### Source material
++++++++
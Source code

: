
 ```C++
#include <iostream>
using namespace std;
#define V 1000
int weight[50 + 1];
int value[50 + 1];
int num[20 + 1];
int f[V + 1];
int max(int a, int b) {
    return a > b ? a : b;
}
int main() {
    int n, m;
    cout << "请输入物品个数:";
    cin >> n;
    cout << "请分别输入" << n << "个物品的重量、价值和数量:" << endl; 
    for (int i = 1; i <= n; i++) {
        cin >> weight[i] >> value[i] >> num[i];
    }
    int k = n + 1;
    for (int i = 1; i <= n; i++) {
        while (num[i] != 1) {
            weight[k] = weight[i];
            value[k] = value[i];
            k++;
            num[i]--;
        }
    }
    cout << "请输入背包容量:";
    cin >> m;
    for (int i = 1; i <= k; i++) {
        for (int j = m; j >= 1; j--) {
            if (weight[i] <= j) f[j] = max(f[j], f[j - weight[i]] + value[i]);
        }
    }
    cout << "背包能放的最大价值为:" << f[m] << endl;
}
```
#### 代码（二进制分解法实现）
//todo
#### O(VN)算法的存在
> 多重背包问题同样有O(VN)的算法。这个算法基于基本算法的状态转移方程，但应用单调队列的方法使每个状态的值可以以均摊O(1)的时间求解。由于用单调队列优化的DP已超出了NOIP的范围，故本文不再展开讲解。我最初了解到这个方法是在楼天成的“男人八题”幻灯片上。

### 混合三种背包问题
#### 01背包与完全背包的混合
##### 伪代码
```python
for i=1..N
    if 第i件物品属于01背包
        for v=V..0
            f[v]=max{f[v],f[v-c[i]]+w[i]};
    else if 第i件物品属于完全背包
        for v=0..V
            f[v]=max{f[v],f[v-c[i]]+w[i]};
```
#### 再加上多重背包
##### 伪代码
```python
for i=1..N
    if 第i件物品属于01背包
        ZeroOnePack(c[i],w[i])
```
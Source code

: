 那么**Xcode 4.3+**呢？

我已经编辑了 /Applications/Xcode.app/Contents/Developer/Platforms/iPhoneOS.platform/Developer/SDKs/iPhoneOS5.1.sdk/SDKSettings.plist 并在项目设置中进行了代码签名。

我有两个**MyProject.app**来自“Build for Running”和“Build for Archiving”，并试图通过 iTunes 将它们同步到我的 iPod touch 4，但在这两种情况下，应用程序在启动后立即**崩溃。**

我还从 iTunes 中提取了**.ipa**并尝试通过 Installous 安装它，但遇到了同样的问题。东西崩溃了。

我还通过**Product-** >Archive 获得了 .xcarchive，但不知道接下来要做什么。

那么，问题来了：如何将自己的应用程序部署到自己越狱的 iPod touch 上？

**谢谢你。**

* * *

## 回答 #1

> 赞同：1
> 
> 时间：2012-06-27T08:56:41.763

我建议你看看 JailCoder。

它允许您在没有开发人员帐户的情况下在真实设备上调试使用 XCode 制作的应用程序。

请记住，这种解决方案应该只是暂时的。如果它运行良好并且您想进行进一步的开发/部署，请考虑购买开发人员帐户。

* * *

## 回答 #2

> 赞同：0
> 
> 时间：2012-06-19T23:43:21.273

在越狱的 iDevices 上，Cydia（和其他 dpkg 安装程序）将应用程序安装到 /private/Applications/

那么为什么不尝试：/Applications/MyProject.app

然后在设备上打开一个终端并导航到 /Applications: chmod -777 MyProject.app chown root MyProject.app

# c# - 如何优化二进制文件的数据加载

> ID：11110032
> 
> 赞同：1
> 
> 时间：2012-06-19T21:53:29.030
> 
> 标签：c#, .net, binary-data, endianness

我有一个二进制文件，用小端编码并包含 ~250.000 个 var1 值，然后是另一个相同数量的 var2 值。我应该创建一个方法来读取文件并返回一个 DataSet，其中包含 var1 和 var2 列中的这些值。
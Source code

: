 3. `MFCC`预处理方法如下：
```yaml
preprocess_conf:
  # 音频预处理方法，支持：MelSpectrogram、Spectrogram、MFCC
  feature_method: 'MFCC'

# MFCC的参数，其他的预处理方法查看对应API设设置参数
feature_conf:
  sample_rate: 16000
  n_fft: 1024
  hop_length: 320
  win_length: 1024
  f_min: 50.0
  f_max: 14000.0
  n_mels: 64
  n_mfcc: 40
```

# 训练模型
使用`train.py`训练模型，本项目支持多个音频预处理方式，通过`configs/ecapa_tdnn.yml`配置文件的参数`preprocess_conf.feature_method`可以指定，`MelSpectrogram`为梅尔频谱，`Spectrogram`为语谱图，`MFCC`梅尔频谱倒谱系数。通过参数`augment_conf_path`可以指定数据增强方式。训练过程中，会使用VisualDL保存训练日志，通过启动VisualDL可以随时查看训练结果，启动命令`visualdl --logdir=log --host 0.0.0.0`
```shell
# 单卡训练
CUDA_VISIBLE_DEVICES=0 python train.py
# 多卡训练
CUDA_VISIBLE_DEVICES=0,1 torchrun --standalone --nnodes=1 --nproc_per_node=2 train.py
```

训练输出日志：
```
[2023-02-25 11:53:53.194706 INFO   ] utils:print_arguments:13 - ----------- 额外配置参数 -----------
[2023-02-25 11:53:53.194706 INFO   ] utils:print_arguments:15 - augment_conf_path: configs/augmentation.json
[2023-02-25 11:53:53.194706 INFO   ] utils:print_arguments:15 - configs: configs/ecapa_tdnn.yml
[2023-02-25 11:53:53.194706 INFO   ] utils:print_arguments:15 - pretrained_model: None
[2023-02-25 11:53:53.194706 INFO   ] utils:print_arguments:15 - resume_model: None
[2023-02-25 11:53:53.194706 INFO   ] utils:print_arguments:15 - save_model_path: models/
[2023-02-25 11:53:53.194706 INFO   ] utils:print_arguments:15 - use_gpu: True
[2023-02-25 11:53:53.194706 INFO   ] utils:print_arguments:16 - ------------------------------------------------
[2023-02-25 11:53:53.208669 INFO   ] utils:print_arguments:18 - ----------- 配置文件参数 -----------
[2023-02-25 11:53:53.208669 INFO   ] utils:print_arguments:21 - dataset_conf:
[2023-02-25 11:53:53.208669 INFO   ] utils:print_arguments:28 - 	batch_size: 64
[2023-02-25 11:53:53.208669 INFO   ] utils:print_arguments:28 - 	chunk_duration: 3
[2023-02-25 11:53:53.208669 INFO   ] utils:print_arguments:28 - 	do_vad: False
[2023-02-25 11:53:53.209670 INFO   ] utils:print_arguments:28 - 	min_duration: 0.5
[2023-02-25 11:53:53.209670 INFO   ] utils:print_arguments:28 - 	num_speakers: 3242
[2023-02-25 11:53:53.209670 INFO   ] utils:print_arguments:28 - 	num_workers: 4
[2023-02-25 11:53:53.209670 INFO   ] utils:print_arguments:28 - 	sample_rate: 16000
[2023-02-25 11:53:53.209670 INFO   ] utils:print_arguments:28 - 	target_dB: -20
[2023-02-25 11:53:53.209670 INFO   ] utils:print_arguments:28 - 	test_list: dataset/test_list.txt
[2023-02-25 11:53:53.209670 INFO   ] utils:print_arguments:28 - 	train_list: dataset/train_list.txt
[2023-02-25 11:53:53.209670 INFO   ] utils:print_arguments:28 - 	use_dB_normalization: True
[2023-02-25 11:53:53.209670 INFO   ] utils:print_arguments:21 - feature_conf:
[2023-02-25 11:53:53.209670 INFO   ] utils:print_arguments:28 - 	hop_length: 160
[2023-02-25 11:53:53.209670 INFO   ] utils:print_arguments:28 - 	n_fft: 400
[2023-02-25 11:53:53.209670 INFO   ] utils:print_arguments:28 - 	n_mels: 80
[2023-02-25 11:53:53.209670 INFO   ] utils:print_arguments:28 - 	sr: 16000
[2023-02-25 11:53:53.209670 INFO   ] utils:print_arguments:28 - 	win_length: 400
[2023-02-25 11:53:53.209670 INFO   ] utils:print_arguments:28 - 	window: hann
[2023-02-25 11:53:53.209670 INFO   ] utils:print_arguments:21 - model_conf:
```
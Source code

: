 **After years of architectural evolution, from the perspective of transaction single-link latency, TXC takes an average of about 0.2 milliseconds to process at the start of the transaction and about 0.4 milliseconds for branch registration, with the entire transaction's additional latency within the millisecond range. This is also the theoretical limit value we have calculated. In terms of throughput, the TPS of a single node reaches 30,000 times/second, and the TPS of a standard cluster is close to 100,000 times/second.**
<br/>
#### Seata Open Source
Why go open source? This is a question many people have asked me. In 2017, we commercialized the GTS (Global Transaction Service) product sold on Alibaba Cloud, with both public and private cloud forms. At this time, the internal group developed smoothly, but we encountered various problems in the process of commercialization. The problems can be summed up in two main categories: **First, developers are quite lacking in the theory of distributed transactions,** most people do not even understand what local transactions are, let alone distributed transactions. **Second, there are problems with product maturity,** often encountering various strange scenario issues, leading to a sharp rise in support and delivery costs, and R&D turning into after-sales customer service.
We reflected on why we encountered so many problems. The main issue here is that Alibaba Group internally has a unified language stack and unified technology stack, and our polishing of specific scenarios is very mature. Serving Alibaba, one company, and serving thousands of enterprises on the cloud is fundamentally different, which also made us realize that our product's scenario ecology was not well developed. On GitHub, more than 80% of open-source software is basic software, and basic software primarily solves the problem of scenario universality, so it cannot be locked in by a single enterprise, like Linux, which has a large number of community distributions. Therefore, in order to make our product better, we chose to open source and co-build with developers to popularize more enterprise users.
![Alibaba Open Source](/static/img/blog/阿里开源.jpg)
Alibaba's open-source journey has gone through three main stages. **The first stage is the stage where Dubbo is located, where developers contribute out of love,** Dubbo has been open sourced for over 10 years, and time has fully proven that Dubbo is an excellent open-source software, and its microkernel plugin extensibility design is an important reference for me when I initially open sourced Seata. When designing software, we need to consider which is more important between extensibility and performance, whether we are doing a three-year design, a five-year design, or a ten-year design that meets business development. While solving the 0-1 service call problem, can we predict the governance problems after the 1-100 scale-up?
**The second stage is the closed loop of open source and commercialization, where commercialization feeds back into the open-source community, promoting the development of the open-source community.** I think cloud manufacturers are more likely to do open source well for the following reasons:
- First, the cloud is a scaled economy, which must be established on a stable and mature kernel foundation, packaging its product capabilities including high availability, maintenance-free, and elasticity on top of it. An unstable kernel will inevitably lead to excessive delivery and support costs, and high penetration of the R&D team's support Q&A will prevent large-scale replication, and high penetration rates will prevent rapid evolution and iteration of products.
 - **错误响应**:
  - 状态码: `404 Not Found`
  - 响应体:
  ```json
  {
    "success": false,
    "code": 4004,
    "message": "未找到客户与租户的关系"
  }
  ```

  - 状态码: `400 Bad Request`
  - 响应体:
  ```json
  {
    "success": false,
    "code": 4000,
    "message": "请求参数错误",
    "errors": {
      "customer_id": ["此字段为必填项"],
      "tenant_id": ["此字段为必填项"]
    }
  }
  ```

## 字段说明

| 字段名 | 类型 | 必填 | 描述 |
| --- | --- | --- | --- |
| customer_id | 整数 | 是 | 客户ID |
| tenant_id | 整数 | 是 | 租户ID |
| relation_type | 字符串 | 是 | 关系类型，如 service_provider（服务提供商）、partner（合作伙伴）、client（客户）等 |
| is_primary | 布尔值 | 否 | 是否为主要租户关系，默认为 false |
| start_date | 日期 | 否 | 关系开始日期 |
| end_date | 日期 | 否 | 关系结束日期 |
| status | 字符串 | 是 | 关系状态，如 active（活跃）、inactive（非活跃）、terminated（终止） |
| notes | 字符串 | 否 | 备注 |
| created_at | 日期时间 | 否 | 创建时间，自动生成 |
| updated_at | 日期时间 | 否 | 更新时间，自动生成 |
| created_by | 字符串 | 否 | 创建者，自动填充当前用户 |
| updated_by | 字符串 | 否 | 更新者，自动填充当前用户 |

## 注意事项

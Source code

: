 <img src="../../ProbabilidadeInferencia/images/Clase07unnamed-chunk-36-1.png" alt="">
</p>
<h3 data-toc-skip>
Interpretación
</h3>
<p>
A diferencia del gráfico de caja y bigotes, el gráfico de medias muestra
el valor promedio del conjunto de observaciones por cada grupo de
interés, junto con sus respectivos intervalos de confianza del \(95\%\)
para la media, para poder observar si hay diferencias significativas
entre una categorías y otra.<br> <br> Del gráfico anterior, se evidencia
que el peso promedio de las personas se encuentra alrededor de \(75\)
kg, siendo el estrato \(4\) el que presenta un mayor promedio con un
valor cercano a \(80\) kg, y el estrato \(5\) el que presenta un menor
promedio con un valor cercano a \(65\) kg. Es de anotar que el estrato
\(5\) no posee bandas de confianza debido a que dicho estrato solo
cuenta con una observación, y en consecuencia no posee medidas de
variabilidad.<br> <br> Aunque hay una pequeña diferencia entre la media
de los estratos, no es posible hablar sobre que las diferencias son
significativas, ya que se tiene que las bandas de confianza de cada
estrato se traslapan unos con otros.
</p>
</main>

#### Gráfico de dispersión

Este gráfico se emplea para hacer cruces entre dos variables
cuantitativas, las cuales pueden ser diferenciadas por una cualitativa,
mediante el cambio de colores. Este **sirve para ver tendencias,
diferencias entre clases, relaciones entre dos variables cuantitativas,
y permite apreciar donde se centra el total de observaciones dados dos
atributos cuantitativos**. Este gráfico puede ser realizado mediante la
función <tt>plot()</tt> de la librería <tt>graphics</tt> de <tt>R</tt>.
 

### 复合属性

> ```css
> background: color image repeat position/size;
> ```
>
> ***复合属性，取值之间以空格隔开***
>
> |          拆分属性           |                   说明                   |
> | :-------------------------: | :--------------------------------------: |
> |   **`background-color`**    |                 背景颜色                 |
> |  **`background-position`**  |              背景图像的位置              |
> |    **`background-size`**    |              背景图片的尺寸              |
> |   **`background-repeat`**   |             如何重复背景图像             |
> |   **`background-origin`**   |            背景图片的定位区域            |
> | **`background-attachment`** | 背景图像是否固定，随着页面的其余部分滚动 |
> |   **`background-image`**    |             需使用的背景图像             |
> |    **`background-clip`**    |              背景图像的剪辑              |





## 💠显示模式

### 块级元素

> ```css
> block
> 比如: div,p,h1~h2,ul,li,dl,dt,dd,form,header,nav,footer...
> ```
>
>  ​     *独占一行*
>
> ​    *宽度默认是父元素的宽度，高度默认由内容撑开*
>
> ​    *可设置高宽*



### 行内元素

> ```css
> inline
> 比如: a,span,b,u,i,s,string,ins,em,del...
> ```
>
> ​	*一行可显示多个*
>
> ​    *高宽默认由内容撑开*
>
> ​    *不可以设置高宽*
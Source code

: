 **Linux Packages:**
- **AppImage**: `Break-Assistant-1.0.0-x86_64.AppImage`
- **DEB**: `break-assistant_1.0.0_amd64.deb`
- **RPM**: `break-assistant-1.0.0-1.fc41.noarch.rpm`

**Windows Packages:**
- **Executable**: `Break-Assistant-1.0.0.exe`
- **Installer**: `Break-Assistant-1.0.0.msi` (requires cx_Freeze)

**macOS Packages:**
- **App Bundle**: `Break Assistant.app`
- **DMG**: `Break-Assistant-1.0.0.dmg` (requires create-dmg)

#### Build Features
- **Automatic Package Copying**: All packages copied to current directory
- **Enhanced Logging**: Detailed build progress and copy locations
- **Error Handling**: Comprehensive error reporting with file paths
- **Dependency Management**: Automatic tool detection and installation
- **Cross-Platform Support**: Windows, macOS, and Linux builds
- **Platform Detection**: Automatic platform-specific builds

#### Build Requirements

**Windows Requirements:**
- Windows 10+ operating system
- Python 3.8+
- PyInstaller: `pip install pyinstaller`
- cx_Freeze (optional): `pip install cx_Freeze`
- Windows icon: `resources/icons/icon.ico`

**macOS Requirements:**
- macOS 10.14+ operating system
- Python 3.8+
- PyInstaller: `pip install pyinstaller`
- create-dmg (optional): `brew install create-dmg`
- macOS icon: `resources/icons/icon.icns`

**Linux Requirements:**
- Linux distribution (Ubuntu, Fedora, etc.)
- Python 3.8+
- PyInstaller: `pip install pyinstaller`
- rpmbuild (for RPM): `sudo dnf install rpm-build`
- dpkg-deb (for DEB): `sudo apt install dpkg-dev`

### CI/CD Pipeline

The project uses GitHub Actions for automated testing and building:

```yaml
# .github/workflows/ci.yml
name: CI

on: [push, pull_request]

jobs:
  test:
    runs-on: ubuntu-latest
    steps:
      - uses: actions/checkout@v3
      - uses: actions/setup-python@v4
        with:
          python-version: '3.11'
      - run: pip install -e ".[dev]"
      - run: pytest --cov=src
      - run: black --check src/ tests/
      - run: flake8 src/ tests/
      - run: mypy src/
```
++++++++
### To do
Starting at the line that has "dicho estrato solo" and ending at the line that has "Este gráfico se", please write out the lines above exactly, leaving out all others.

### The answer
\(5\) no posee bandas de confianza debido a que dicho estrato solo
cuenta con una observación, y en consecuencia no posee medidas de
variabilidad.<br> <br> Aunque hay una pequeña diferencia entre la media
de los estratos, no es posible hablar sobre que las diferencias son
significativas, ya que se tiene que las bandas de confianza de cada
estrato se traslapan unos con otros.
</p>
</main>

#### Gráfico de dispersión

Este gráfico se emplea para hacer cruces entre dos variables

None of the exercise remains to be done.